Curriculum Overview:
Our English curriculum has been designed to immerse all students in a range of opportunities which challenge, inspire and promote curiosity. We want all learners to be passionate, resilient, and articulate. We want them to be equipped and engaged to live ambitiously, being proud of their local and wider communities.
It will enable learners to gain confidence by exploring their immediate and wider world through varied forms of communication and reflecting on their learning. Our curriculum has been designed to inspire learners to be passionate and confident in thinking independently, empathetically, and critically.

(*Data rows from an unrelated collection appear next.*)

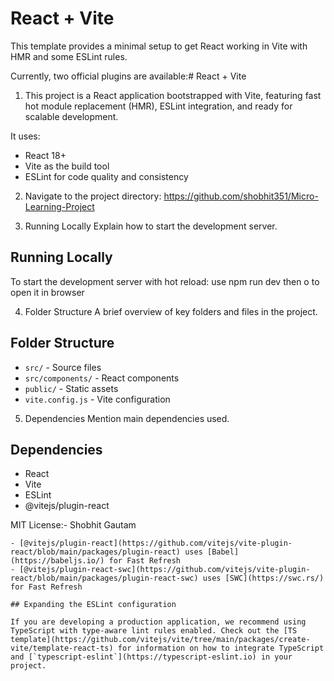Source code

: # React + Vite

This template provides a minimal setup to get React working in Vite with HMR and some ESLint rules.

Currently, two official plugins are available:# React + Vite

1. This project is a React application bootstrapped with Vite, featuring fast hot module replacement (HMR), ESLint integration, and ready for scalable development.

It uses:
- React 18+
- Vite as the build tool
- ESLint for code quality and consistency

2. Navigate to the project directory:
https://github.com/shobhit351/Micro-Learning-Project


3. Running Locally
Explain how to start the development server.

## Running Locally

To start the development server with hot reload:
use npm run dev
then o to open it in browser 

4. Folder Structure
A brief overview of key folders and files in the project.
## Folder Structure

- `src/` - Source files
- `src/components/` - React components
- `public/` - Static assets
- `vite.config.js` - Vite configuration

5. Dependencies
Mention main dependencies used.
## Dependencies

- React
- Vite
- ESLint
- @vitejs/plugin-react

MIT License:- Shobhit Gautam





    - [@vitejs/plugin-react](https://github.com/vitejs/vite-plugin-react/blob/main/packages/plugin-react) uses [Babel](https://babeljs.io/) for Fast Refresh
    - [@vitejs/plugin-react-swc](https://github.com/vitejs/vite-plugin-react/blob/main/packages/plugin-react-swc) uses [SWC](https://swc.rs/) for Fast Refresh

    ## Expanding the ESLint configuration

    If you are developing a production application, we recommend using TypeScript with type-aware lint rules enabled. Check out the [TS template](https://github.com/vitejs/vite/tree/main/packages/create-vite/template-react-ts) for information on how to integrate TypeScript and [`typescript-eslint`](https://typescript-eslint.io) in your project.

All learners will show resilience to grow and develop to become literate and articulate as they approach unfamiliar concepts, knowledge, and skills.
Key Skills and Dispositions:
Passionate Readers: We aim to encourage all learners to be engaged, enthused and independent readers. They should be able to make ambitious choices about their reading and share their opinions with others – both their peers and their teachers. We will encourage them to develop a lifelong love of the written word – finding genres or writers they are interested in and making connections to other texts, writers, and the wider curriculum. Their reading skills will enable them to become reflective and empathetic about themselves, the wider world, and others by exposing them to a wider range of concepts, ideas, cultures, and experiences.
Competent Writers: Our students will all develop the tools to enable them to demonstrate accuracy and appropriacy when writing in any genre, for any purpose or audience. They will be able to create texts that demonstrate they can adapt their vocabulary and structural choices to suit a range of forms and formalities, matching conventions of different genres and adhering to the technical rules of writing from letter formation and spelling to grammar and whole-text devices.
Key Themes:
Writing to entertain | narrative, poetry, play scripts |
Writing to inform | reports, recounts |
Writing to persuade | persuasion, discussion |
Writing to explain | instructions, explanations |
The text types that are covered :
Narrative | Re-telling the story, alternative endings, new chapters, writing from an alternative point of view |
Poetry | Shape, acrostic, haikus, narrative, elegies, sonnets, free verse |
Reports | nonchronological reports, newspaper, eye-witness accounts, police reports |
Recounts | Biographies, autobiographies, visits and experiences, in role characters |
Persuasion | Invitations, posters, advertising, travel brochures, letters, arguments, speeches. Formal and informal |
Instructions | showing progression through year groups |
Discussion | Debates, arguments |
Explanation | Processes and cycles (cause and effect) |
Key Stage 3 Overview:
Students in Key Stage 3 study a range of sources, including a wide variety of poems, novels and non-fiction. Different time periods and cultural backgrounds are studied, so that our students gain an understanding of the history and diversity in literature. This helps them to become confident readers and writers able to understand the world around them and communicate their thoughts and feelings articulately. There are also plenty of opportunities for our students to develop writing styles, with units dedicated to writing stories, speeches and letters. We know that the ability to critically evaluate and analyse texts is incredibly important. These skills are utilised throughout this key stage, building on the work already completed in primary school.
Key Stage 4 Overview:
Throughout Key Stage 4 BLC students’ study AQA English Literature and Language. Continuing from key stage three, the students are exposed to a diverse range of plays, poems and novels. From Shakespeare to Malorie Blackman. It’s important that our students explore both fiction and non-fiction texts, as this further develops their ability to write in a range of text types and explore their own style. The GCSE course also explore a range of purposes when writing including discursive, persuasive and evaluative writing. Students will look at structural features, vocabulary choices and how to craft engaging content.